Since then, I’ve done almost all of my writing on a computer. Computers are wonderful tools for writing. You can dump your thoughts onto the screen and then go back and swap one word for another, rework sentences, add whole paragraphs. And then if you change your mind, you can Control-Z until you’re back where you started. I love writing on a computer.
But there is something about a typewriter that is wonderful too. The legacy of typewriters can not be understated. Writers write on typewriters. When you think of a “writer”, do you picture some schmuck slumped on her couch typing on a Powerbook and switching windows every five minutes to check her Facebook stream? Or do you picture Hemingway in his Key West hideaway pounding out a terse short story while drinking stiff daquiris? One might be today’s reality, but the other has style, romance and far fewer distractions to contend with.
No, the lust for a typewriter has never quite left me.
And then on Christmas morning my husband gave me a typewriter.
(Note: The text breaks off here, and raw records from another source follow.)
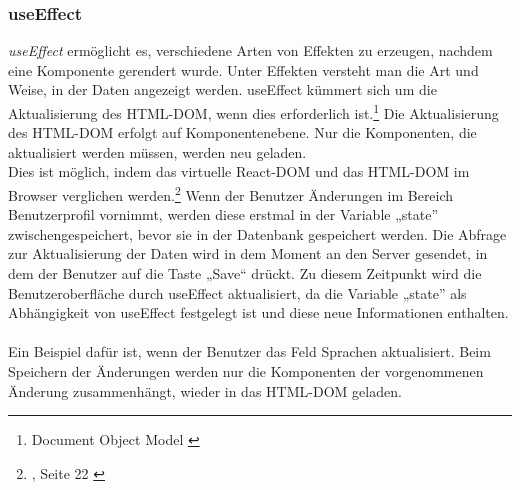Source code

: \subsubsection*{useEffect}
\textit{useEffect} ermöglicht es, verschiedene Arten von Effekten zu erzeugen, nachdem eine Komponente gerendert wurde. Unter Effekten versteht man die Art und Weise, in der Daten angezeigt werden. useEffect kümmert sich um die Aktualisierung des HTML-DOM, wenn dies erforderlich ist.\footnote{Document Object Model {\cite{MO2}}} Die Aktualisierung des HTML-DOM erfolgt auf Komponentenebene. Nur die Komponenten, die aktualisiert werden müssen, werden neu geladen.\\
Dies ist möglich, indem  das virtuelle React-DOM und das HTML-DOM im Browser verglichen werden\cite{R06}.\footnote{{, Seite 22 \cite{AN1}}} Wenn der Benutzer Änderungen im Bereich Benutzerprofil vornimmt, werden diese erstmal in der Variable „state” zwischengespeichert, bevor sie in der Datenbank gespeichert werden. Die Abfrage zur Aktualisierung der Daten wird in dem Moment an den Server gesendet, in dem der Benutzer auf die Taste „Save“ drückt. Zu diesem Zeitpunkt wird die Benutzeroberfläche durch useEffect aktualisiert, da die Variable „state” als Abhängigkeit von useEffect festgelegt ist und diese neue Informationen enthalten.
\\\\
Ein Beispiel dafür ist, wenn der Benutzer das Feld Sprachen aktualisiert. Beim Speichern der Änderungen werden nur die Komponenten der vorgenommenen Änderung zusammenhängt, wieder in das HTML-DOM geladen.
And not just any typewriter: a 1939 Corona Silent in a beautiful, rare, dark burgundy color. I knew he was up to something because he was doing all sorts of mysterious things in the weeks leading up to Christmas — whispered phone calls, secret trips to Berkeley, and lots and lots of obviously fake hints about what he was getting me. (“It’s fleshy!”, “I’ll need four rolls of wrapping paper to wrap it!”) I honestly had no idea what he was up to. And as I unwrapped my smaller presents Christmas morning, I became more and more puzzled. “Why is he giving me white-out and pencils?” I thought. And that big, thick package the exact size of The Essential New York Times Cookbook? A ream of paper. “Huh — a little disappointing.”
But when I picked up my big present, I started to get an inkling. Something about he heft of the box was familiar. As I opened the case, I was sure there was going to be a typewriter inside but what I found was even better. It wasn’t just a typewriter — it was the most beautiful typewriter I have ever seen. It was obvious that it was very old, but it looked brand new. You see, my husband had ordered it online and then had it repaired and restored so it was in perfect condition. I was so happy and overcome by this — the most perfect gift for me, a gift I didn’t even know I wanted this much — that I started to cry.
I’ve been having so much fun typing on it the last few days. Typing on a typewriter is completely foreign to me now, but also very familiar. The ding at the end of a line. The delicious feel of the platen clicking up a notch as I push the carriage lever to the right. Plucking the type bars back one by one when I hit too many keys at once and they jam up in front of the type guide. But the best part is the clacking of the keys. I have to press so hard to make them type properly that my weak, sissy, laptop fingers are barely up to the task. Though the correct amount of pressure is coming back to me, my a’s and p’s are still little ghosts on the paper.
I love my typewriter and I can not wait to type on it for years and years to come.
And apologies to Amanda Hesser, but in retrospect, The Essential New York Times Cookbook would have been the disappointing gift.